Task statement>
Scan the material for the word "sucks" and copy each line where it occurs.

Data excerpts>
==============================
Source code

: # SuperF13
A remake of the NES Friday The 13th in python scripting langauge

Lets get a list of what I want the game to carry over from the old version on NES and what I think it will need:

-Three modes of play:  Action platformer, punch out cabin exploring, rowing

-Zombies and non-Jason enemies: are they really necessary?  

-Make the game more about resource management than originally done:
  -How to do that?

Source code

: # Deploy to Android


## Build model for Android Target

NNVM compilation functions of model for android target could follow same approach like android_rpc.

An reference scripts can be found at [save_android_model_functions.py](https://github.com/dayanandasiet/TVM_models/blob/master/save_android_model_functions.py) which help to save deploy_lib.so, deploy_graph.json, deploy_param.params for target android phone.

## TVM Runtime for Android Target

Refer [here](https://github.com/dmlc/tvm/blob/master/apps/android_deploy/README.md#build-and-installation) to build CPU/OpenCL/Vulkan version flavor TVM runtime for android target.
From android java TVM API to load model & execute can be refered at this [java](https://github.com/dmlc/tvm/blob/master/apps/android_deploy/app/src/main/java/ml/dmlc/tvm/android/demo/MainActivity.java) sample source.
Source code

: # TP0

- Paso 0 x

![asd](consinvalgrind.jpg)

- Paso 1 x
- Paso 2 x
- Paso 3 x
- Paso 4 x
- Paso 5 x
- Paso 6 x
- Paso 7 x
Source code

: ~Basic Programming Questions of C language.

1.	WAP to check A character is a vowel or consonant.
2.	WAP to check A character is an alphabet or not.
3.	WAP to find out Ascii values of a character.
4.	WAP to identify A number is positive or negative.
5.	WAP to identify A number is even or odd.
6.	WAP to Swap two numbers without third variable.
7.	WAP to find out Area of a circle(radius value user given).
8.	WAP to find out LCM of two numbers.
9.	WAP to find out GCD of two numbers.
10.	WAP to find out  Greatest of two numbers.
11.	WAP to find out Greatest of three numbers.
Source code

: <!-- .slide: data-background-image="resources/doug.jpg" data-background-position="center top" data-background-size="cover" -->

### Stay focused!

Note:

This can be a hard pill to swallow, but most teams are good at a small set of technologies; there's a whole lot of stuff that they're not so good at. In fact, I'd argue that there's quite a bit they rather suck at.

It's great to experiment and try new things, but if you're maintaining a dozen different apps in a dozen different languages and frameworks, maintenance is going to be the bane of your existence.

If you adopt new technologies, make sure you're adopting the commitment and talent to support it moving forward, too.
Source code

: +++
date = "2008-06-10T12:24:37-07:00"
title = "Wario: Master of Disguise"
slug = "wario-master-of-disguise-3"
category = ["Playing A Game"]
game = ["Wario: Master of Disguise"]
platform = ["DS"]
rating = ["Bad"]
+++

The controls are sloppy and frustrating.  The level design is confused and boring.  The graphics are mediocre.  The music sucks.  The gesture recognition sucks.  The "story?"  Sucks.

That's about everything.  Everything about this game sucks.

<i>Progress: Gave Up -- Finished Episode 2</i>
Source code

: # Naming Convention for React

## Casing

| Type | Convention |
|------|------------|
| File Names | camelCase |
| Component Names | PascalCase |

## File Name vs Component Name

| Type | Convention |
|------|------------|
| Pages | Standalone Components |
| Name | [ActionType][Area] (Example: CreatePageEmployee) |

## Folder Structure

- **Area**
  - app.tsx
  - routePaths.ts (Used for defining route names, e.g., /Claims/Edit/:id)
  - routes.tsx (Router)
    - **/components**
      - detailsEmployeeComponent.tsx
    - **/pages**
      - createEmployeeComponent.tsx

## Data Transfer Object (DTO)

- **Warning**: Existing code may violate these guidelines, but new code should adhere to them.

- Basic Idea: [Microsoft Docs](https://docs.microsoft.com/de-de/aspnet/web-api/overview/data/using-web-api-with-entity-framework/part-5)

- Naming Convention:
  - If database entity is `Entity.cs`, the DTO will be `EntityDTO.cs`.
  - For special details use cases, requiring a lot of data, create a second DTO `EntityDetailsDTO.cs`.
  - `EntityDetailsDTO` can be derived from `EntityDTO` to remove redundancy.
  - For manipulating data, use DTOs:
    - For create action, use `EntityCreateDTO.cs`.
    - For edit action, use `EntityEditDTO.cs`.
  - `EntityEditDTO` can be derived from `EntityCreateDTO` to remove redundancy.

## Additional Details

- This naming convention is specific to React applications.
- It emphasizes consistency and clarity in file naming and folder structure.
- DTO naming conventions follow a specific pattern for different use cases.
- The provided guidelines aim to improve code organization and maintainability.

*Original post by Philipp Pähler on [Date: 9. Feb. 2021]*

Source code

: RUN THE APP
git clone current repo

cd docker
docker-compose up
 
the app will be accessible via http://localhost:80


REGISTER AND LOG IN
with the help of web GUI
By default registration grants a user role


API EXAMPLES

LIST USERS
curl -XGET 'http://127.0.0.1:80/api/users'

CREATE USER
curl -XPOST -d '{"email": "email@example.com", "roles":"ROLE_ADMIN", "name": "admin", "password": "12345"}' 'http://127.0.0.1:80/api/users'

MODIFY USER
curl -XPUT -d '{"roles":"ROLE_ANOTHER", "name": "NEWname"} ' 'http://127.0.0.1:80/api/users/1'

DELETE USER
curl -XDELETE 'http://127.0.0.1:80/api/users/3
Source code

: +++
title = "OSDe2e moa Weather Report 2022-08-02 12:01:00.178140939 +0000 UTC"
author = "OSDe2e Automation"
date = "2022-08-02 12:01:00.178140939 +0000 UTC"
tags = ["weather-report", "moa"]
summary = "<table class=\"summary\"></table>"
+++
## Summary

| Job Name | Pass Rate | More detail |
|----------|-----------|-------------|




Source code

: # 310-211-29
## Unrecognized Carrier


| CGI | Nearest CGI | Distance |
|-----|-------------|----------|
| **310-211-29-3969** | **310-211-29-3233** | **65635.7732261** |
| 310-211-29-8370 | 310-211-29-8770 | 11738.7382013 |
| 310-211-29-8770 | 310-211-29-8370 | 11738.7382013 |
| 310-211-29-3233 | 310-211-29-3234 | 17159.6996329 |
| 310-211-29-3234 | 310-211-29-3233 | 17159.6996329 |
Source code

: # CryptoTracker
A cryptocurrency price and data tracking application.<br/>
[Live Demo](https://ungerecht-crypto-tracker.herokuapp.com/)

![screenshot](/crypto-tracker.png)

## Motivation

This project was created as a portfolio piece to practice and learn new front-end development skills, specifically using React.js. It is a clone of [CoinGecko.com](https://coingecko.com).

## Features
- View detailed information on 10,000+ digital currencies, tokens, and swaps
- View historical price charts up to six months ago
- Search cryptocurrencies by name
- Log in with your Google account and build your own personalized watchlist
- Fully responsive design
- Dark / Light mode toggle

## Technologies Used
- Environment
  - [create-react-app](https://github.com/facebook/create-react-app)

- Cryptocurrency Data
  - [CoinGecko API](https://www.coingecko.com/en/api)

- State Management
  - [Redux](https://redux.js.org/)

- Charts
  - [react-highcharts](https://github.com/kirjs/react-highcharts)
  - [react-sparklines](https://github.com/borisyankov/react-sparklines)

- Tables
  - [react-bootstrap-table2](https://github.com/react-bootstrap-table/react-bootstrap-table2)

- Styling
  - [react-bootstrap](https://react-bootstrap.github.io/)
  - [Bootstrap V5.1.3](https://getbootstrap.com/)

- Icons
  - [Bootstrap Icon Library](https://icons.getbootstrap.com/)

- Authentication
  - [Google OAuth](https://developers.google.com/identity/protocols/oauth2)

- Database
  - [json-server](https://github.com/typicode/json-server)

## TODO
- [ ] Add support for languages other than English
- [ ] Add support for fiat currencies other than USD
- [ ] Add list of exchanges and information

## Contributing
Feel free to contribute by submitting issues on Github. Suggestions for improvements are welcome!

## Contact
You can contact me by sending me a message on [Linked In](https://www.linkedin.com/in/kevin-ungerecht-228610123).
==============================
Answer box>
The controls are sloppy and frustrating.  The level design is confused and boring.  The graphics are mediocre.  The music sucks.  The gesture recognition sucks.  The "story?"  Sucks.
That's about everything.  Everything about this game sucks.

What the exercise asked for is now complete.